• **Exercise objective**
Write out the records word for word, with no pictures.

[Plain-text document sources]
=== Begin Enclosure ===

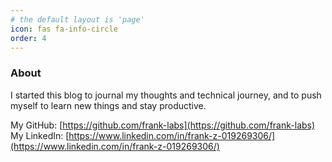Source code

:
 ```yaml
---
# the default layout is 'page'
icon: fas fa-info-circle
order: 4
---
```


### About

I started this blog to journal my thoughts and technical journey, and to push myself to learn new things and stay productive.

My GitHub: [https://github.com/frank-labs](https://github.com/frank-labs)  
My LinkedIn: [https://www.linkedin.com/in/frank-z-019269306/](https://www.linkedin.com/in/frank-z-019269306/)
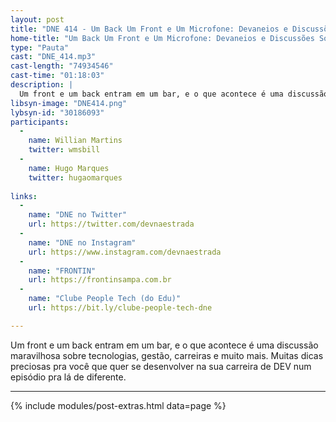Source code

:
 ```yaml
---
layout: post
title: "DNE 414 - Um Back Um Front e Um Microfone: Devaneios e Discussões Sobre a Área De Tecnologia"
home-title: "Um Back Um Front e Um Microfone: Devaneios e Discussões Sobre a Área De Tecnologia"
type: "Pauta"
cast: "DNE_414.mp3"
cast-length: "74934546"
cast-time: "01:18:03"
description: |
  Um front e um back entram em um bar, e o que acontece é uma discussão maravilhosa sobre tecnologias, gestão, carreiras e muito mais. Muitas dicas preciosas pra você que quer se desenvolver na sua carreira de DEV num episódio pra lá de diferente.
libsyn-image: "DNE414.png"
lybsyn-id: "30186093"
participants:
  -
    name: Willian Martins
    twitter: wmsbill
  -
    name: Hugo Marques
    twitter: hugaomarques
    
links:
  -
    name: "DNE no Twitter"
    url: https://twitter.com/devnaestrada
  -
    name: "DNE no Instagram"
    url: https://www.instagram.com/devnaestrada
  -
    name: "FRONTIN"
    url: https://frontinsampa.com.br
  -
    name: "Clube People Tech (do Edu)"
    url: https://bit.ly/clube-people-tech-dne

---
```


Um front e um back entram em um bar, e o que acontece é uma discussão maravilhosa sobre tecnologias, gestão, carreiras e muito mais. Muitas dicas preciosas pra você que quer se desenvolver na sua carreira de DEV num episódio pra lá de diferente.

---

{% include modules/post-extras.html data=page %}
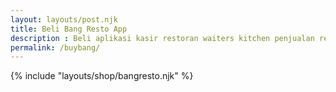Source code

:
 ```yaml
---
layout: layouts/post.njk
title: Beli Bang Resto App
description : Beli aplikasi kasir restoran waiters kitchen penjualan restoran cafe rumah makan lengkap.
permalink: /buybang/
---
```


{% include "layouts/shop/bangresto.njk" %}
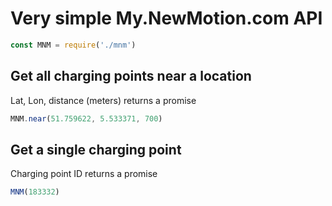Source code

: # Very simple My.NewMotion.com API
```js
const MNM = require('./mnm')
```

## Get all charging points near a location
Lat, Lon, distance (meters)
returns a promise

```js
MNM.near(51.759622, 5.533371, 700)
```

## Get a single charging point
Charging point ID
returns a promise

```js
MNM(183332)
```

=== End Enclosure ===

• **Your solution**
Source code

:
 ```yaml
---
# the default layout is 'page'
icon: fas fa-info-circle
order: 4
---
```


### About

I started this blog to journal my thoughts and technical journey, and to push myself to learn new things and stay productive.

My GitHub: [https://github.com/frank-labs](https://github.com/frank-labs)  
My LinkedIn: [https://www.linkedin.com/in/frank-z-019269306/](https://www.linkedin.com/in/frank-z-019269306/)
Source code

:
 ```yaml
---
layout: post
title: "DNE 414 - Um Back Um Front e Um Microfone: Devaneios e Discussões Sobre a Área De Tecnologia"
home-title: "Um Back Um Front e Um Microfone: Devaneios e Discussões Sobre a Área De Tecnologia"
type: "Pauta"
cast: "DNE_414.mp3"
cast-length: "74934546"
cast-time: "01:18:03"
description: |
  Um front e um back entram em um bar, e o que acontece é uma discussão maravilhosa sobre tecnologias, gestão, carreiras e muito mais. Muitas dicas preciosas pra você que quer se desenvolver na sua carreira de DEV num episódio pra lá de diferente.
libsyn-image: "DNE414.png"
lybsyn-id: "30186093"
participants:
  -
    name: Willian Martins
    twitter: wmsbill
  -
    name: Hugo Marques
    twitter: hugaomarques
    
links:
  -
    name: "DNE no Twitter"
    url: https://twitter.com/devnaestrada
  -
    name: "DNE no Instagram"
    url: https://www.instagram.com/devnaestrada
  -
    name: "FRONTIN"
    url: https://frontinsampa.com.br
  -
    name: "Clube People Tech (do Edu)"
    url: https://bit.ly/clube-people-tech-dne

---
```


Um front e um back entram em um bar, e o que acontece é uma discussão maravilhosa sobre tecnologias, gestão, carreiras e muito mais. Muitas dicas preciosas pra você que quer se desenvolver na sua carreira de DEV num episódio pra lá de diferente.

---

{% include modules/post-extras.html data=page %}
Source code

:
 ```yaml
---
layout: layouts/post.njk
title: Beli Bang Resto App
description : Beli aplikasi kasir restoran waiters kitchen penjualan restoran cafe rumah makan lengkap.
permalink: /buybang/
---
```


{% include "layouts/shop/bangresto.njk" %}
Source code

: # Very simple My.NewMotion.com API
```js
const MNM = require('./mnm')
```

## Get all charging points near a location
Lat, Lon, distance (meters)
returns a promise

```js
MNM.near(51.759622, 5.533371, 700)
```

## Get a single charging point
Charging point ID
returns a promise

```js
MNM(183332)
```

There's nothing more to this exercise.